- _Work to be completed_: Can you transcribe the data exactly? Leave the pictures out.

- _Records provided_:
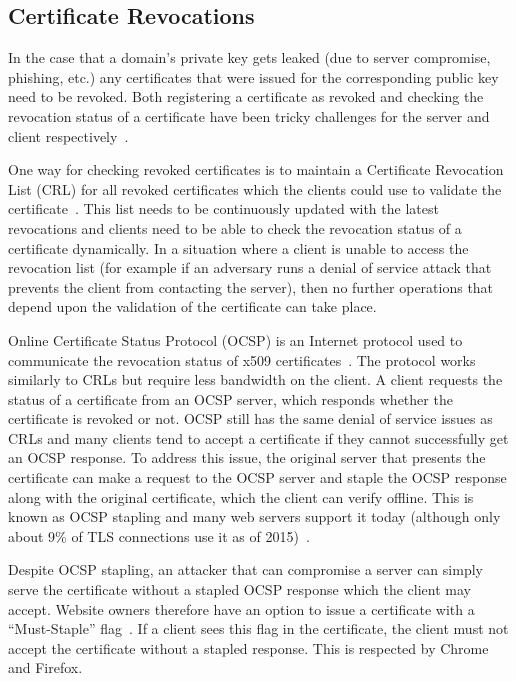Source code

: \subsection{Certificate Revocations}
In the case that a domain's private key gets leaked (due to server compromise,
phishing, etc.) any certificates that were issued for the corresponding public
key need to be revoked. Both registering a certificate as revoked and checking
the revocation status of a certificate have been tricky challenges for the
server and client respectively~\cite{revocation-measurement}.

One way for checking revoked certificates is to maintain a Certificate
Revocation List (CRL) for all revoked certificates which the clients could use
to validate the certificate~\cite{RFC5280}. This list needs to be continuously
updated with the latest revocations and clients need to be able to check the
revocation status of a certificate dynamically. In a situation where a client
is unable to access the revocation list (for example if an adversary runs a
denial of service attack that prevents the client from contacting the server),
then no further operations that depend upon the validation of the certificate
can take place.

Online Certificate Status Protocol (OCSP) is an Internet protocol used to
communicate the revocation status of x509 certificates~\cite{RFC2560}. The
protocol works similarly to CRLs but require less bandwidth on the client. A
client requests the status of a certificate from an OCSP server, which responds
whether the certificate is revoked or not. OCSP still has the same denial of
service issues as CRLs and many clients tend to accept a certificate if they
cannot successfully get an OCSP response. To address this issue, the original
server that presents the certificate can make a request to the OCSP server and
staple the OCSP response along with the original certificate, which the client
can verify offline. This is known as OCSP stapling and many web servers support
it today (although only about 9\% of TLS connections use it as of
2015)~\cite{onecrl}.

Despite OCSP stapling, an attacker that can compromise a server can simply
serve the certificate without a stapled OCSP response which the client may
accept. Website owners therefore have an option to issue a certificate with a
``Must-Staple'' flag~\cite{must-staple}. If a client sees this flag in the
certificate, the client must not accept the certificate without a stapled
response. This is respected by Chrome and Firefox.

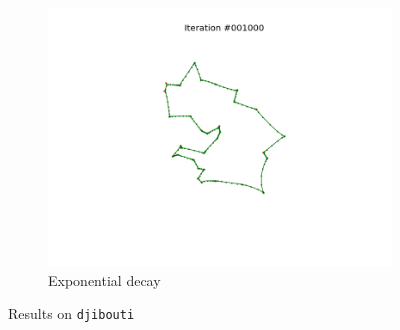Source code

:\documentclass[11pt]{article}
\begin{document}
\begin{figure}
\begin{subfigure}{.33\textwidth}
  \includegraphics[trim={6cm 2cm 6cm 2cm}, clip=true,width=\linewidth]{d_e.png}
  \caption{Exponential decay}
\end{subfigure}
\caption{Results on \texttt{djibouti}}
\label{fig:djibouti}
\end{figure}
\end{document}

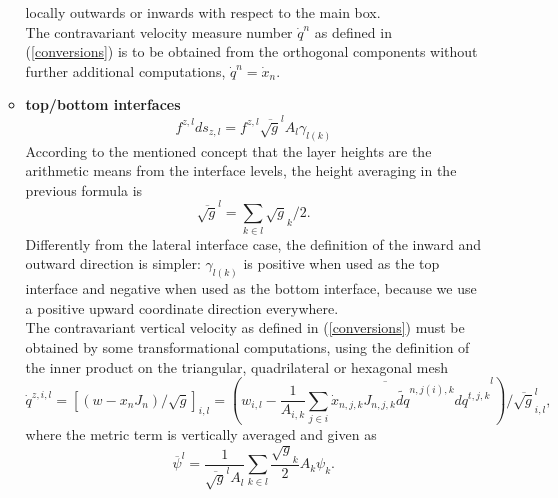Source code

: \begin{itemize}
\begin{itemize}
         locally outwards or inwards with respect to the main box.\\
         The contravariant velocity measure number $\dot{q}^n$ as defined in (\ref{conversions}) is
         to be obtained from the orthogonal components without further additional computations, $\dot{q}^n=\dot{x}_n$.
   \item {\bf top/bottom interfaces}
         \begin{equation}
         f^{z,l}ds_{z,l} = f^{z,l}\overline{\sqrt{g}}^lA_{l}\gamma_{l(k)}
         \label{vertflux}
         \end{equation}
         According to the mentioned concept that the layer heights are the arithmetic means from the
         interface levels, the height averaging in the previous formula is
         $$\overline{\sqrt{g}}^l=\sum_{k\in l}\sqrt{g}_{k}/2.$$
         Differently from the lateral interface case, the definition of the inward and outward direction
         is simpler: $\gamma_{l(k)}$ is positive when used as the top interface and negative when used as
         the bottom interface, because we use a positive upward coordinate direction everywhere.\\
         The contravariant vertical velocity as defined in (\ref{conversions}) must be obtained by some
         transformational computations, using the definition of the inner product on the triangular, quadrilateral or
         hexagonal mesh
         \begin{equation}
          \dot{q}^{z,i,l} =[(w-x_nJ_n)/\sqrt{g}]_{i,l}=
                     \left(w_{i,l}-\overline{\frac{1}{A_{i,k}}\sum_{j\in i}
                     \dot{x}_{n,j,k}J_{n,j,k}\widetilde{dq}^{n,j(i),k}dq^{t,j,k}}^l\right)/\overline{\sqrt{g}}^l_{i,l},
         \label{contrav_velo}
         \end{equation}
         where the metric term is vertically averaged and given as
         \begin{equation}
          \overline\psi^l=\frac{1}{\overline{\sqrt{g}}^lA_l}\sum_{k\in l}\frac{\sqrt{g}_k}{2} A_k \psi_k.
         \label{avel}
         \end{equation}

 \end{itemize}
\end{itemize}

- _Task response_:
Source code

: \subsection{Certificate Revocations}
In the case that a domain's private key gets leaked (due to server compromise,
phishing, etc.) any certificates that were issued for the corresponding public
key need to be revoked. Both registering a certificate as revoked and checking
the revocation status of a certificate have been tricky challenges for the
server and client respectively~\cite{revocation-measurement}.

One way for checking revoked certificates is to maintain a Certificate
Revocation List (CRL) for all revoked certificates which the clients could use
to validate the certificate~\cite{RFC5280}. This list needs to be continuously
updated with the latest revocations and clients need to be able to check the
revocation status of a certificate dynamically. In a situation where a client
is unable to access the revocation list (for example if an adversary runs a
denial of service attack that prevents the client from contacting the server),
then no further operations that depend upon the validation of the certificate
can take place.

Online Certificate Status Protocol (OCSP) is an Internet protocol used to
communicate the revocation status of x509 certificates~\cite{RFC2560}. The
protocol works similarly to CRLs but require less bandwidth on the client. A
client requests the status of a certificate from an OCSP server, which responds
whether the certificate is revoked or not. OCSP still has the same denial of
service issues as CRLs and many clients tend to accept a certificate if they
cannot successfully get an OCSP response. To address this issue, the original
server that presents the certificate can make a request to the OCSP server and
staple the OCSP response along with the original certificate, which the client
can verify offline. This is known as OCSP stapling and many web servers support
it today (although only about 9\% of TLS connections use it as of
2015)~\cite{onecrl}.

Despite OCSP stapling, an attacker that can compromise a server can simply
serve the certificate without a stapled OCSP response which the client may
accept. Website owners therefore have an option to issue a certificate with a
``Must-Staple'' flag~\cite{must-staple}. If a client sees this flag in the
certificate, the client must not accept the certificate without a stapled
response. This is respected by Chrome and Firefox.

Source code

:\documentclass[11pt]{article}
\begin{document}
\begin{figure}
\begin{subfigure}{.33\textwidth}
  \includegraphics[trim={6cm 2cm 6cm 2cm}, clip=true,width=\linewidth]{d_e.png}
  \caption{Exponential decay}
\end{subfigure}
\caption{Results on \texttt{djibouti}}
\label{fig:djibouti}
\end{figure}
\end{document}

Source code

: \begin{itemize}
\begin{itemize}
         locally outwards or inwards with respect to the main box.\\
         The contravariant velocity measure number $\dot{q}^n$ as defined in (\ref{conversions}) is
         to be obtained from the orthogonal components without further additional computations, $\dot{q}^n=\dot{x}_n$.
   \item {\bf top/bottom interfaces}
         \begin{equation}
         f^{z,l}ds_{z,l} = f^{z,l}\overline{\sqrt{g}}^lA_{l}\gamma_{l(k)}
         \label{vertflux}
         \end{equation}
         According to the mentioned concept that the layer heights are the arithmetic means from the
         interface levels, the height averaging in the previous formula is
         $$\overline{\sqrt{g}}^l=\sum_{k\in l}\sqrt{g}_{k}/2.$$
         Differently from the lateral interface case, the definition of the inward and outward direction
         is simpler: $\gamma_{l(k)}$ is positive when used as the top interface and negative when used as
         the bottom interface, because we use a positive upward coordinate direction everywhere.\\
         The contravariant vertical velocity as defined in (\ref{conversions}) must be obtained by some
         transformational computations, using the definition of the inner product on the triangular, quadrilateral or
         hexagonal mesh
         \begin{equation}
          \dot{q}^{z,i,l} =[(w-x_nJ_n)/\sqrt{g}]_{i,l}=
                     \left(w_{i,l}-\overline{\frac{1}{A_{i,k}}\sum_{j\in i}
                     \dot{x}_{n,j,k}J_{n,j,k}\widetilde{dq}^{n,j(i),k}dq^{t,j,k}}^l\right)/\overline{\sqrt{g}}^l_{i,l},
         \label{contrav_velo}
         \end{equation}
         where the metric term is vertically averaged and given as
         \begin{equation}
          \overline\psi^l=\frac{1}{\overline{\sqrt{g}}^lA_l}\sum_{k\in l}\frac{\sqrt{g}_k}{2} A_k \psi_k.
         \label{avel}
         \end{equation}

 \end{itemize}
\end{itemize}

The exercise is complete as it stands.